**INSTRUCTIONS TO FOLLOW:** Of the entries below, copy only those lines that contain the word "images".

··········

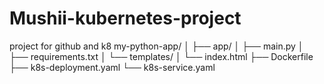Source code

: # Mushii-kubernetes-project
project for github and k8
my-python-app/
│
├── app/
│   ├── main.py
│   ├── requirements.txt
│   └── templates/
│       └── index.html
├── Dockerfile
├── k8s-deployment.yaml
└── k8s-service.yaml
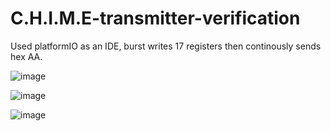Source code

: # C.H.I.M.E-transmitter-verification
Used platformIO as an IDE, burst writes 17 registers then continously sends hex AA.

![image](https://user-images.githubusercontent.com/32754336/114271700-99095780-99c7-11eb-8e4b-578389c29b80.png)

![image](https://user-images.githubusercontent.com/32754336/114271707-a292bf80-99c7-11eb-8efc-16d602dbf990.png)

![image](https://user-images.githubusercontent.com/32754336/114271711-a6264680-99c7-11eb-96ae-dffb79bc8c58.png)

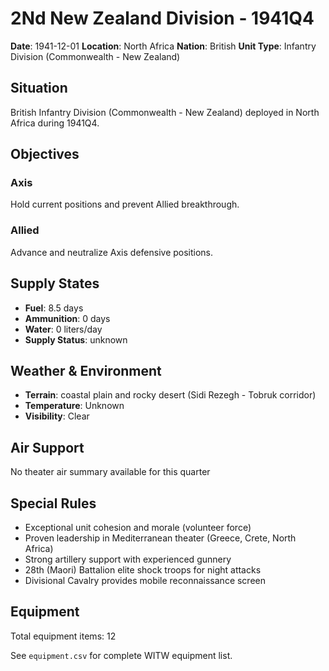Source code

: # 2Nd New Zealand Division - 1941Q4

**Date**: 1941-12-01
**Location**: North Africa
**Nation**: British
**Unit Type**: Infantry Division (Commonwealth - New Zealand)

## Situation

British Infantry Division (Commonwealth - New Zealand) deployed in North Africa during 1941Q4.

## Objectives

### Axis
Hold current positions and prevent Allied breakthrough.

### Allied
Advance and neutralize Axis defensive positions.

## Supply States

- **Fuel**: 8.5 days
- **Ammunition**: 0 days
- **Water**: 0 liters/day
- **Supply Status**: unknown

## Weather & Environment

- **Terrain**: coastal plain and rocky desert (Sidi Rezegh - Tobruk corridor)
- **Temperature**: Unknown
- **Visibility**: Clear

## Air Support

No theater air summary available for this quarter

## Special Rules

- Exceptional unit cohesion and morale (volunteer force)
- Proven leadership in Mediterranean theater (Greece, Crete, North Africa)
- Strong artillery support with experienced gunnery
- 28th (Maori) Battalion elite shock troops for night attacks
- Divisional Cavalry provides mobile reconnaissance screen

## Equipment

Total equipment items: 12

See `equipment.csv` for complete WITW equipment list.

··········

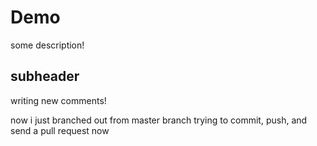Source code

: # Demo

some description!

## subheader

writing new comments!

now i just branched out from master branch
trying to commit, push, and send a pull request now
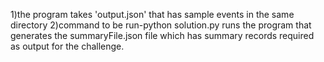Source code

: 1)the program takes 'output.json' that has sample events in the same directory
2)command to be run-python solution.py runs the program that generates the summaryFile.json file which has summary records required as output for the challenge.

··········

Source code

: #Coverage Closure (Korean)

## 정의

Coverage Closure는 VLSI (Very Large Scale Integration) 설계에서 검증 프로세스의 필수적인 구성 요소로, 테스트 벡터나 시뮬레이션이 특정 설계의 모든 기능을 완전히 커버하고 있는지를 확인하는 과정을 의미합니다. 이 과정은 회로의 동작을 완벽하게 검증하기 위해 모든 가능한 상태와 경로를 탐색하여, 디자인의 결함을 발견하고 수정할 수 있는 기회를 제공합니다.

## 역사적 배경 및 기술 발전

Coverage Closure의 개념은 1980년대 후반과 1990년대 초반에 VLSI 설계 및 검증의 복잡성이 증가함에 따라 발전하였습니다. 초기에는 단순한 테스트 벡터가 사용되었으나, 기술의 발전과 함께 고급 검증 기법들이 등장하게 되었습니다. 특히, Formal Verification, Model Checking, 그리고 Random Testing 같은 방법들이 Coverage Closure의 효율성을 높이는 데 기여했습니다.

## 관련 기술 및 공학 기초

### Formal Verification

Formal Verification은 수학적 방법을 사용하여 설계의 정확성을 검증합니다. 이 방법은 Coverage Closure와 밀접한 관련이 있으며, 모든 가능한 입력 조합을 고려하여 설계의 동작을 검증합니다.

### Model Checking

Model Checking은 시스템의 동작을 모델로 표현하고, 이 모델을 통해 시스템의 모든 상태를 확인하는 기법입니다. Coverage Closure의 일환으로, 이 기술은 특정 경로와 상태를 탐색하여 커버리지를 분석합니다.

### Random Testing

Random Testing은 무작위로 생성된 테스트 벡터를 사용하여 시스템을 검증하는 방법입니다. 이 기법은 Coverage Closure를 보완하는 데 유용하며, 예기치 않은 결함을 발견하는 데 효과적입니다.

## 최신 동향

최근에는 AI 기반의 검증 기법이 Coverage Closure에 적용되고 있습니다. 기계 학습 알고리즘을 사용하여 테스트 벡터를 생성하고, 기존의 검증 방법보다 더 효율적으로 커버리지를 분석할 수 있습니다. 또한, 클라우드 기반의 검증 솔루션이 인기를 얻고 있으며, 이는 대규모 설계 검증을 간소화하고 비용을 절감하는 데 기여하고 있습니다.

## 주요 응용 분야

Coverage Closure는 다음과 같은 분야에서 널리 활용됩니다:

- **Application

··········

**SOLUTION TO THIS EXERCISE:**
![image](https://user-images.githubusercontent.com/32754336/114271700-99095780-99c7-11eb-8e4b-578389c29b80.png)
![image](https://user-images.githubusercontent.com/32754336/114271707-a292bf80-99c7-11eb-8efc-16d602dbf990.png)
![image](https://user-images.githubusercontent.com/32754336/114271711-a6264680-99c7-11eb-96ae-dffb79bc8c58.png)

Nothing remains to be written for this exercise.